---------- EXERCISE INPUTS ----------

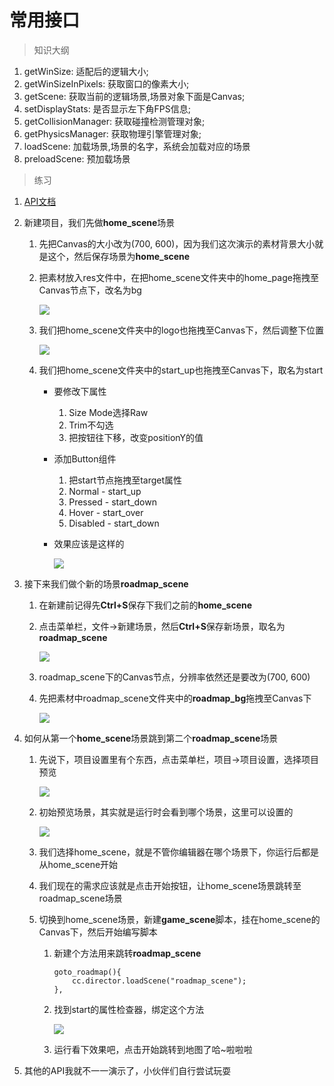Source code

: # 常用接口

> 知识大纲
1. getWinSize: 适配后的逻辑大小;
2. getWinSizeInPixels: 获取窗口的像素大小;
3. getScene: 获取当前的逻辑场景,场景对象下面是Canvas;
4. setDisplayStats: 是否显示左下角FPS信息;
5. getCollisionManager: 获取碰撞检测管理对象;
6. getPhysicsManager: 获取物理引擎管理对象;
7. loadScene: 加载场景,场景的名字，系统会加载对应的场景
8. preloadScene: 预加载场景

> 练习
1. [API文档](https://docs.cocos.com/creator/api/zh/classes/Director.html)
2. 新建项目，我们先做**home_scene**场景
    1. 先把Canvas的大小改为(700, 600)，因为我们这次演示的素材背景大小就是这个，然后保存场景为**home_scene**
    2. 把素材放入res文件中，在把home_scene文件夹中的home_page拖拽至Canvas节点下，改名为bg  
    
        ![](./images/拖拽home_page到Canvas下.jpg)    
    
    3. 我们把home_scene文件夹中的logo也拖拽至Canvas下，然后调整下位置   
    
        ![](./images/拖拽logo到Canvas下并调整位置.jpg) 
        
    4. 我们把home_scene文件夹中的start_up也拖拽至Canvas下，取名为start
        * 要修改下属性
            1. Size Mode选择Raw
            2. Trim不勾选
            3. 把按钮往下移，改变positionY的值 
        * 添加Button组件
            1. 把start节点拖拽至target属性
            2. Normal - start_up
            3. Pressed - start_down
            4. Hover - start_over
            5. Disabled - start_down
        * 效果应该是这样的
          
            ![](./images/开始按钮.jpg)
            
3. 接下来我们做个新的场景**roadmap_scene** 
    1. 在新建前记得先**Ctrl+S**保存下我们之前的**home_scene** 
    2. 点击菜单栏，文件->新建场景，然后**Ctrl+S**保存新场景，取名为**roadmap_scene** 
        
        ![](./images/新建roadmap_scene.jpg) 
    
    3. roadmap_scene下的Canvas节点，分辨率依然还是要改为(700, 600)    
    4. 先把素材中roadmap_scene文件夹中的**roadmap_bg**拖拽至Canvas下   
    
        ![](./images/roadmap_bg拖拽至Canvas下.jpg)    
 
4. 如何从第一个**home_scene**场景跳到第二个**roadmap_scene**场景
    1. 先说下，项目设置里有个东西，点击菜单栏，项目->项目设置，选择项目预览
    
        ![](./images/项目预览.jpg)   
        
    2. 初始预览场景，其实就是运行时会看到哪个场景，这里可以设置的
    
        ![](./images/设置初始预览场景.jpg)   
        
    3. 我们选择home_scene，就是不管你编辑器在哪个场景下，你运行后都是从home_scene开始
    4. 我们现在的需求应该就是点击开始按钮，让home_scene场景跳转至roadmap_scene场景
    5. 切换到home_scene场景，新建**game_scene**脚本，挂在home_scene的Canvas下，然后开始编写脚本
        1. 新建个方法用来跳转**roadmap_scene**
            ```
            goto_roadmap(){
                cc.director.loadScene("roadmap_scene");
            },
            ```            
        2. 找到start的属性检查器，绑定这个方法 
        
            ![](./images/按钮绑定跳转场景的方法.jpg)
            
        3. 运行看下效果吧，点击开始跳转到地图了哈~啦啦啦
 5. 其他的API我就不一一演示了，小伙伴们自行尝试玩耍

----------

> [TASK BRIEF]: Except for the pictures, copy the material above exactly.

> [EXPECTED ANSWER]:
Source code

: # 常用接口

> 知识大纲
1. getWinSize: 适配后的逻辑大小;
2. getWinSizeInPixels: 获取窗口的像素大小;
3. getScene: 获取当前的逻辑场景,场景对象下面是Canvas;
4. setDisplayStats: 是否显示左下角FPS信息;
5. getCollisionManager: 获取碰撞检测管理对象;
6. getPhysicsManager: 获取物理引擎管理对象;
7. loadScene: 加载场景,场景的名字，系统会加载对应的场景
8. preloadScene: 预加载场景

> 练习
1. [API文档](https://docs.cocos.com/creator/api/zh/classes/Director.html)
2. 新建项目，我们先做**home_scene**场景
    1. 先把Canvas的大小改为(700, 600)，因为我们这次演示的素材背景大小就是这个，然后保存场景为**home_scene**
    2. 把素材放入res文件中，在把home_scene文件夹中的home_page拖拽至Canvas节点下，改名为bg  
    
        ![](./images/拖拽home_page到Canvas下.jpg)    
    
    3. 我们把home_scene文件夹中的logo也拖拽至Canvas下，然后调整下位置   
    
        ![](./images/拖拽logo到Canvas下并调整位置.jpg) 
        
    4. 我们把home_scene文件夹中的start_up也拖拽至Canvas下，取名为start
        * 要修改下属性
            1. Size Mode选择Raw
            2. Trim不勾选
            3. 把按钮往下移，改变positionY的值 
        * 添加Button组件
            1. 把start节点拖拽至target属性
            2. Normal - start_up
            3. Pressed - start_down
            4. Hover - start_over
            5. Disabled - start_down
        * 效果应该是这样的
          
            ![](./images/开始按钮.jpg)
            
3. 接下来我们做个新的场景**roadmap_scene** 
    1. 在新建前记得先**Ctrl+S**保存下我们之前的**home_scene** 
    2. 点击菜单栏，文件->新建场景，然后**Ctrl+S**保存新场景，取名为**roadmap_scene** 
        
        ![](./images/新建roadmap_scene.jpg) 
    
    3. roadmap_scene下的Canvas节点，分辨率依然还是要改为(700, 600)    
    4. 先把素材中roadmap_scene文件夹中的**roadmap_bg**拖拽至Canvas下   
    
        ![](./images/roadmap_bg拖拽至Canvas下.jpg)    
 
4. 如何从第一个**home_scene**场景跳到第二个**roadmap_scene**场景
    1. 先说下，项目设置里有个东西，点击菜单栏，项目->项目设置，选择项目预览
    
        ![](./images/项目预览.jpg)   
        
    2. 初始预览场景，其实就是运行时会看到哪个场景，这里可以设置的
    
        ![](./images/设置初始预览场景.jpg)   
        
    3. 我们选择home_scene，就是不管你编辑器在哪个场景下，你运行后都是从home_scene开始
    4. 我们现在的需求应该就是点击开始按钮，让home_scene场景跳转至roadmap_scene场景
    5. 切换到home_scene场景，新建**game_scene**脚本，挂在home_scene的Canvas下，然后开始编写脚本
        1. 新建个方法用来跳转**roadmap_scene**
            ```
            goto_roadmap(){
                cc.director.loadScene("roadmap_scene");
            },
            ```            
        2. 找到start的属性检查器，绑定这个方法 
        
            ![](./images/按钮绑定跳转场景的方法.jpg)
            
        3. 运行看下效果吧，点击开始跳转到地图了哈~啦啦啦
 5. 其他的API我就不一一演示了，小伙伴们自行尝试玩耍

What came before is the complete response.